**Your objective:**
The reply is to contain the full listing, repeated exactly, with pictures left out.

----

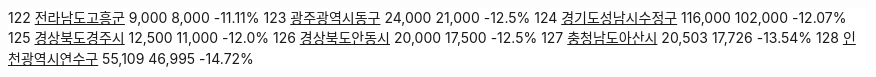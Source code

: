   <tr class="item">
    <td>122</td>
    <td><a href="/apt/전라남도고흥군">전라남도고흥군</a></td>
    <td>9,000</td>
    <td>8,000</td>
    <td>-11.11%</td>
  </tr>

  <tr class="item">
    <td>123</td>
    <td><a href="/apt/광주광역시동구">광주광역시동구</a></td>
    <td>24,000</td>
    <td>21,000</td>
    <td>-12.5%</td>
  </tr>

  <tr class="item">
    <td>124</td>
    <td><a href="/apt/경기도성남시수정구">경기도성남시수정구</a></td>
    <td>116,000</td>
    <td>102,000</td>
    <td>-12.07%</td>
  </tr>

  <tr class="item">
    <td>125</td>
    <td><a href="/apt/경상북도경주시">경상북도경주시</a></td>
    <td>12,500</td>
    <td>11,000</td>
    <td>-12.0%</td>
  </tr>

  <tr class="item">
    <td>126</td>
    <td><a href="/apt/경상북도안동시">경상북도안동시</a></td>
    <td>20,000</td>
    <td>17,500</td>
    <td>-12.5%</td>
  </tr>

  <tr class="item">
    <td>127</td>
    <td><a href="/apt/충청남도아산시">충청남도아산시</a></td>
    <td>20,503</td>
    <td>17,726</td>
    <td>-13.54%</td>
  </tr>

  <tr class="item">
    <td>128</td>
    <td><a href="/apt/인천광역시연수구">인천광역시연수구</a></td>
    <td>55,109</td>
    <td>46,995</td>
    <td>-14.72%</td>
  </tr>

----

**Solution to the exercise:**
Source code

:   <tr class="item">
    <td>122</td>
    <td><a href="/apt/전라남도고흥군">전라남도고흥군</a></td>
    <td>9,000</td>
    <td>8,000</td>
    <td>-11.11%</td>
  </tr>

  <tr class="item">
    <td>123</td>
    <td><a href="/apt/광주광역시동구">광주광역시동구</a></td>
    <td>24,000</td>
    <td>21,000</td>
    <td>-12.5%</td>
  </tr>

  <tr class="item">
    <td>124</td>
    <td><a href="/apt/경기도성남시수정구">경기도성남시수정구</a></td>
    <td>116,000</td>
    <td>102,000</td>
    <td>-12.07%</td>
  </tr>

  <tr class="item">
    <td>125</td>
    <td><a href="/apt/경상북도경주시">경상북도경주시</a></td>
    <td>12,500</td>
    <td>11,000</td>
    <td>-12.0%</td>
  </tr>

  <tr class="item">
    <td>126</td>
    <td><a href="/apt/경상북도안동시">경상북도안동시</a></td>
    <td>20,000</td>
    <td>17,500</td>
    <td>-12.5%</td>
  </tr>

  <tr class="item">
    <td>127</td>
    <td><a href="/apt/충청남도아산시">충청남도아산시</a></td>
    <td>20,503</td>
    <td>17,726</td>
    <td>-13.54%</td>
  </tr>

  <tr class="item">
    <td>128</td>
    <td><a href="/apt/인천광역시연수구">인천광역시연수구</a></td>
    <td>55,109</td>
    <td>46,995</td>
    <td>-14.72%</td>
  </tr>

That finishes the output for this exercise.